In a Facebook post, Miner warned other people to make sure that they have a fire extinguisher.

“Dear everyone in the world. A fire extinguisher saved my home today and possibly lives too,” Miner wrote. “Do you have one? Or two or three? Do you know where they are? Do you know how to use them?”

Miner also explained the situation more fully in her post, saying that the family must have let the hoverboard charge too long, which appears to have caused the explosion. 

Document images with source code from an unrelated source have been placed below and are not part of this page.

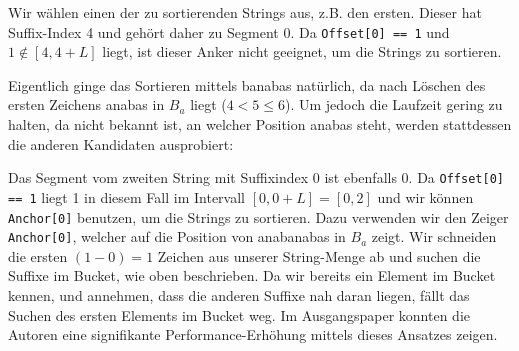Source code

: Wir wählen einen der zu sortierenden Strings aus, z.B. den ersten.
Dieser hat Suffix-Index 4 und gehört daher zu Segment 0.
Da \texttt{Offset[0] == 1} und $1 \not \in [4, 4 + L]$ liegt, ist dieser Anker nicht geeignet, um die Strings zu sortieren.

Eigentlich ginge das Sortieren mittels \glqq banabas\grqq{} natürlich, da nach Löschen des ersten Zeichens \glqq anabas\grqq{} in $B_a$ liegt ($4 < 5 \leq 6$).
Um jedoch die Laufzeit gering zu halten, da nicht bekannt ist, an welcher Position \glqq anabas\grqq{} steht, werden stattdessen die anderen Kandidaten ausprobiert:

Das Segment vom zweiten String mit Suffixindex 0 ist ebenfalls 0.
Da \texttt{Offset[0] == 1} liegt 1 in diesem Fall im Intervall $[0, 0 + L] = [0, 2]$ und wir können \texttt{Anchor[0]} benutzen, um die Strings zu sortieren.
Dazu verwenden wir den Zeiger \texttt{Anchor[0]}, welcher auf die Position von \glqq anabanabas\grqq{} in $B_a$ zeigt.
Wir schneiden die ersten $(1 - 0) = 1$ Zeichen aus unserer String-Menge ab und suchen die Suffixe im Bucket, wie oben beschrieben.
Da wir bereits ein Element im Bucket kennen, und annehmen, dass die anderen Suffixe nah daran liegen, fällt das Suchen des ersten Elements im Bucket weg.
Im Ausgangspaper konnten die Autoren eine signifikante Performance-Erhöhung mittels dieses Ansatzes zeigen.

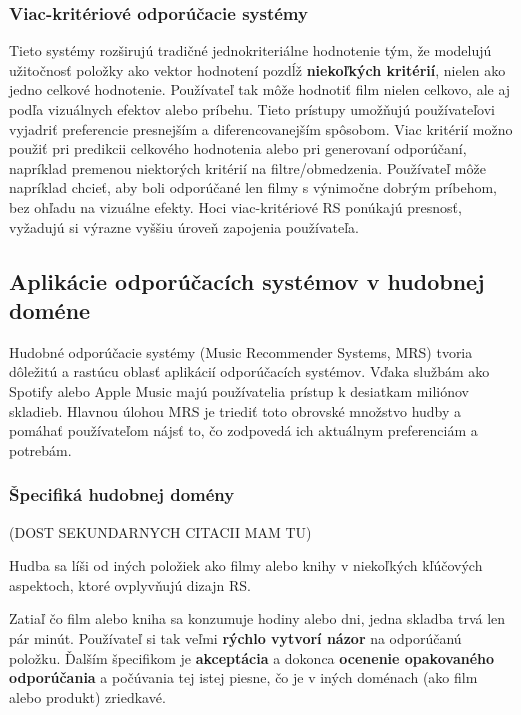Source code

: \subsubsection{Viac-kritériové odporúčacie systémy}

Tieto systémy rozširujú tradičné jednokriteriálne hodnotenie tým, že modelujú užitočnosť položky ako vektor hodnotení pozdĺž \textbf{niekoľkých kritérií}, nielen ako jedno celkové hodnotenie.\cite{Ricci} Používateľ tak môže hodnotiť film nielen celkovo, ale aj podľa vizuálnych efektov alebo príbehu. Tieto prístupy umožňujú používateľovi vyjadriť preferencie presnejším a diferencovanejším spôsobom.\cite{Ricci}
Viac kritérií možno použiť pri predikcii celkového hodnotenia alebo pri generovaní odporúčaní, napríklad premenou niektorých kritérií na filtre/obmedzenia. Používateľ môže napríklad chcieť, aby boli odporúčané len filmy s výnimočne dobrým príbehom, bez ohľadu na vizuálne efekty.\cite{Ricci}
Hoci viac-kritériové RS ponúkajú presnosť, vyžadujú si výrazne vyššiu úroveň zapojenia používateľa.

\subsection{Aplikácie odporúčacích systémov v hudobnej doméne}
Hudobné odporúčacie systémy (Music Recommender Systems, MRS) tvoria dôležitú a rastúcu oblasť aplikácií odporúčacích systémov. Vďaka službám ako Spotify alebo Apple Music majú používatelia prístup k desiatkam miliónov skladieb. Hlavnou úlohou MRS je triediť toto obrovské množstvo hudby a pomáhať používateľom nájsť to, čo zodpovedá ich aktuálnym preferenciám a potrebám.\cite{Ricci, challenges}

\subsubsection{Špecifiká hudobnej domény}
(DOST SEKUNDARNYCH CITACII MAM TU)

Hudba sa líši od iných položiek ako filmy alebo knihy v niekoľkých kľúčových aspektoch, ktoré ovplyvňujú dizajn RS.

Zatiaľ čo film alebo kniha sa konzumuje hodiny alebo dni, jedna skladba trvá len pár minút. Používateľ si tak veľmi \textbf{rýchlo vytvorí názor} na odporúčanú položku. Ďalším špecifikom je \textbf{akceptácia} a dokonca \textbf{ocenenie opakovaného odporúčania} a počúvania tej istej piesne, čo je v iných doménach (ako film alebo produkt) zriedkavé.\cite{Ricci, challenges}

“Battery cells shot out like shrapnel starting smaller fires,” Miner wrote. “Then the kids chair caught fire, the kitchen rug, and my panicked mind didn’t know when to stop and give up, or to keep fighting. I didn’t even think about grabbing one of our fire extinguishers until Craig rushed in with one!”

“We are extremely lucky that we were awake (barely), that Craig had returned home at 4am from a trip and was late for leaving to work this morning,” Miner added in her post. “Everyone is a little shaken up but fine. I tripped over chairs rushing a smoldering battery to the rocks outside.”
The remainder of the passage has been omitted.